Linky: http://aem.asm.org/cgi/reprint/64/1/258


----------



## knight of ni (Oct 8, 2006)

It's a Lupin, dammit.


----------



## ameekplec. (May 1, 2008)

lol. classic.

I still disagree. In sludge systems of waste water treatments, if it's present there, it will be present to some degree in quaria.

While I agree with the aformentioned studies stating that Notrospira et al are the primary nitrifiers in aquaria, I'm more than happy to also accept that there are probably to some degree nitrobacter in aquaria, especially where deeper undisturbed sand beds or anoxic zones are used.

edit: Thanks a lot.
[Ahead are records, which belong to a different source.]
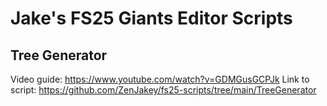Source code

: # Jake's FS25 Giants Editor Scripts

## Tree Generator
Video guide: https://www.youtube.com/watch?v=GDMGusGCPJk
Link to script: https://github.com/ZenJakey/fs25-scripts/tree/main/TreeGenerator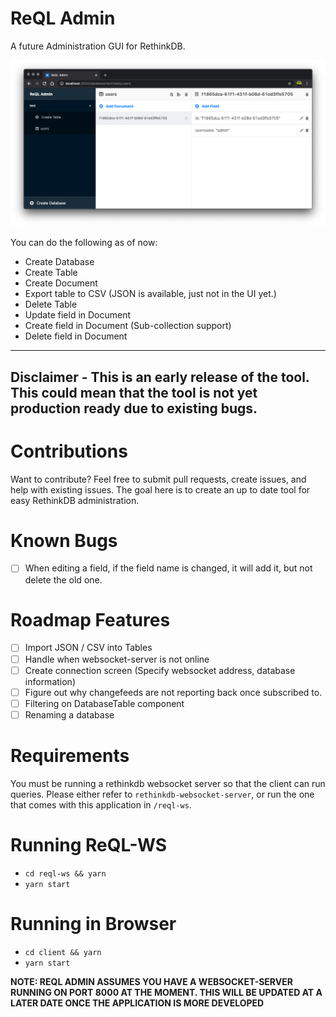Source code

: # ReQL Admin

A future Administration GUI for RethinkDB.

<div align="center">
  <img src="./ui.png" alt="ReQL Admin UI" />
</div>

You can do the following as of now:

- Create Database
- Create Table
- Create Document
- Export table to CSV (JSON is available, just not in the UI yet.)
- Delete Table
- Update field in Document
- Create field in Document (Sub-collection support)
- Delete field in Document

----
**Disclaimer - This is an early release of the tool. This could mean that the tool is not yet production ready due to existing bugs.**
----

# Contributions

Want to contribute? Feel free to submit pull requests, create issues, and help with existing issues. The goal here is to create an up to date tool for easy RethinkDB administration.

# Known Bugs
- [ ] When editing a field, if the field name is changed, it will add it, but not delete the old one.

# Roadmap Features
- [ ] Import JSON / CSV into Tables
- [ ] Handle when websocket-server is not online
- [ ] Create connection screen (Specify websocket address, database information)
- [ ] Figure out why changefeeds are not reporting back once subscribed to.
- [ ] Filtering on DatabaseTable component
- [ ] Renaming a database

# Requirements

You must be running a rethinkdb websocket server so that the client can run queries. Please either refer to `rethinkdb-websocket-server`, or run the one that comes with this application in `/reql-ws`.

# Running ReQL-WS

- `cd reql-ws && yarn`
- `yarn start`

# Running in Browser

- `cd client && yarn`
- `yarn start`

**NOTE: REQL ADMIN ASSUMES YOU HAVE A WEBSOCKET-SERVER RUNNING ON PORT 8000 AT THE MOMENT. THIS WILL BE UPDATED AT A LATER DATE ONCE THE APPLICATION IS MORE DEVELOPED**
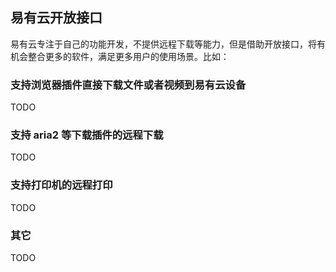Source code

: ## 易有云开放接口

易有云专注于自己的功能开发，不提供远程下载等能力，但是借助开放接口，将有机会整合更多的软件，满足更多用户的使用场景。比如：

### 支持浏览器插件直接下载文件或者视频到易有云设备

TODO

### 支持 aria2 等下载插件的远程下载

TODO

### 支持打印机的远程打印

TODO

### 其它

TODO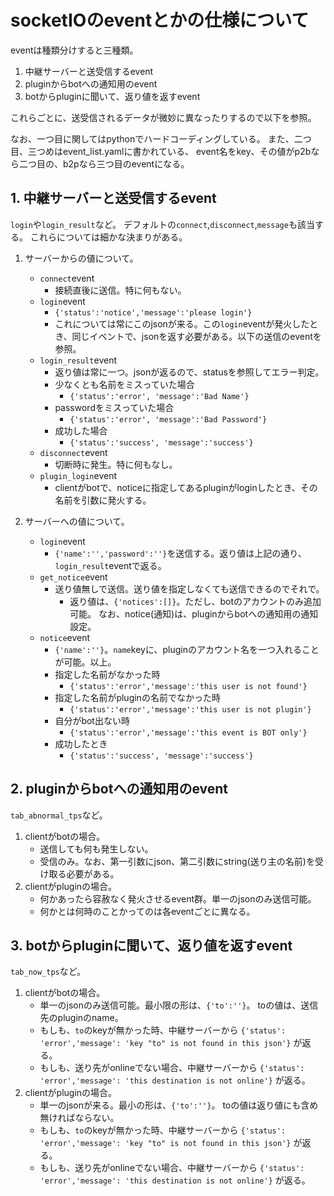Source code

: # socketIOのeventとかの仕様について
eventは種類分けすると三種類。

1. 中継サーバーと送受信するevent
2. pluginからbotへの通知用のevent
3. botからpluginに聞いて、返り値を返すevent

これらごとに、送受信されるデータが微妙に異なったりするので以下を参照。

なお、一つ目に関してはpythonでハードコーディングしている。
また、二つ目、三つめはevent_list.yamlに書かれている、
event名をkey、その値がp2bなら二つ目の、b2pなら三つ目のeventになる。

## 1. 中継サーバーと送受信するevent
`login`や`login_result`など。
デフォルトの`connect`,`disconnect`,`message`も該当する。
これらについては細かな決まりがある。
1. サーバーからの値について。
    - `connect`event
        - 接続直後に送信。特に何もない。
    - `login`event
        - `{'status':'notice','message':'please login'}`
        - これについては常にこのjsonが来る。この`login`eventが発火したとき、同じイベントで、jsonを返す必要がある。以下の送信のeventを参照。
    - `login_result`event
        - 返り値は常に一つ。jsonが返るので、statusを参照してエラー判定。
        - 少なくとも名前をミスっていた場合
            - `{'status':'error', 'message':'Bad Name'}`
        - passwordをミスっていた場合
            - `{'status':'error', 'message':'Bad Password'}`
        - 成功した場合
            - `{'status':'success', 'message':'success'}`
    - `disconnect`event
        - 切断時に発生。特に何もなし。
    - `plugin_login`event
        - clientがbotで、noticeに指定してあるpluginがloginしたとき、その名前を引数に発火する。

1. サーバーへの値について。
    - `login`event
        - `{'name':'','password':''}`を送信する。返り値は上記の通り、`login_result`eventで返る。
    - `get_notice`event
        - 送り値無しで送信。送り値を指定しなくても送信できるのでそれで。
            - 返り値は、`{'notices':[]}`。ただし、botのアカウントのみ追加可能。
            なお、notice(通知)は、pluginからbotへの通知用の通知設定。
    - `notice`event
        - `{'name':''}`。`name`keyに、pluginのアカウント名を一つ入れることが可能。以上。
        - 指定した名前がなかった時
            - `{'status':'error','message':'this user is not found'}`
        - 指定した名前がpluginの名前でなかった時
            - `{'status':'error','message':'this user is not plugin'}`
        - 自分がbot出ない時
            - `{'status':'error','message':'this event is BOT only'}`
        - 成功したとき
            - `{'status':'success', 'message':'success'}`

## 2. pluginからbotへの通知用のevent
`tab_abnormal_tps`など。
1. clientがbotの場合。
    - 送信しても何も発生しない。
    - 受信のみ。なお、第一引数にjson、第二引数にstring(送り主の名前)を受け取る必要がある。
2. clientがpluginの場合。
    - 何かあったら容赦なく発火させるevent群。単一のjsonのみ送信可能。
    - 何かとは何時のことかってのは各eventごとに異なる。

## 3. botからpluginに聞いて、返り値を返すevent
`tab_now_tps`など。
1. clientがbotの場合。
    - 単一のjsonのみ送信可能。最小限の形は、`{'to':''}`。
    toの値は、送信先のpluginのname。
    - もしも、`to`のkeyが無かった時、中継サーバーから
    `{'status': 'error','message': 'key "to" is not found in this json'}`
    が返る。
    - もしも、送り先がonlineでない場合、中継サーバーから
    `{'status': 'error','message': 'this destination is not online'}`
    が返る。
2. clientがpluginの場合。
    - 単一のjsonが来る。最小の形は、`{'to':''}`。
    toの値は返り値にも含め無ければならない。
    - もしも、`to`のkeyが無かった時、中継サーバーから
    `{'status': 'error','message': 'key "to" is not found in this json'}`
    が返る。
    - もしも、送り先がonlineでない場合、中継サーバーから
    `{'status': 'error','message': 'this destination is not online'}`
    が返る。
Now I don't feel like reading papers today anymore.


----------



## Hitch (Apr 26, 2009)

I cant believe you actually read that paper.


----------



## ameekplec. (May 1, 2008)

I have to. I pretty much read papers everyday - and the nerd in me needs to read that paper. 

But I must say, limnology is boring. Even when I took that mini-course at Queen's it was boring, and it still is.

Growing blood vessels though, is fun.


----------



## Hitch (Apr 26, 2009)

lol fair enough....

and yes I totally agree with Limnology, actually I jst consider ecology and anything that go to do with it boring...I prefer looking at tiny dots and lines on a gel.


----------



## ksimdjembe (Nov 11, 2006)

Be fair, gentlemen.  
As a Biology undergrad with a focus in Ecology, Entomology, Limnology myself a few years ago, I loved the ecological and evolutionary material.


----------



## Hitch (Apr 26, 2009)

ksimdjembe said:


> Be fair, gentlemen.
> As a Biology undergrad with a focus in Ecology, Entomology, Limnology myself a few years ago, I loved the ecological and evolutionary material.


lol...XD, sry

but im sorry....never been able to stay awake in ecology....Im sure others feel the same with microbiology.....its like oh look...its another polymerase.


----------



## knight of ni (Oct 8, 2006)

ameekplec. said:


> lol. classic.
> 
> I still disagree. In sludge systems of waste water treatments, if it's present there, it will be present to some degree in aquaria.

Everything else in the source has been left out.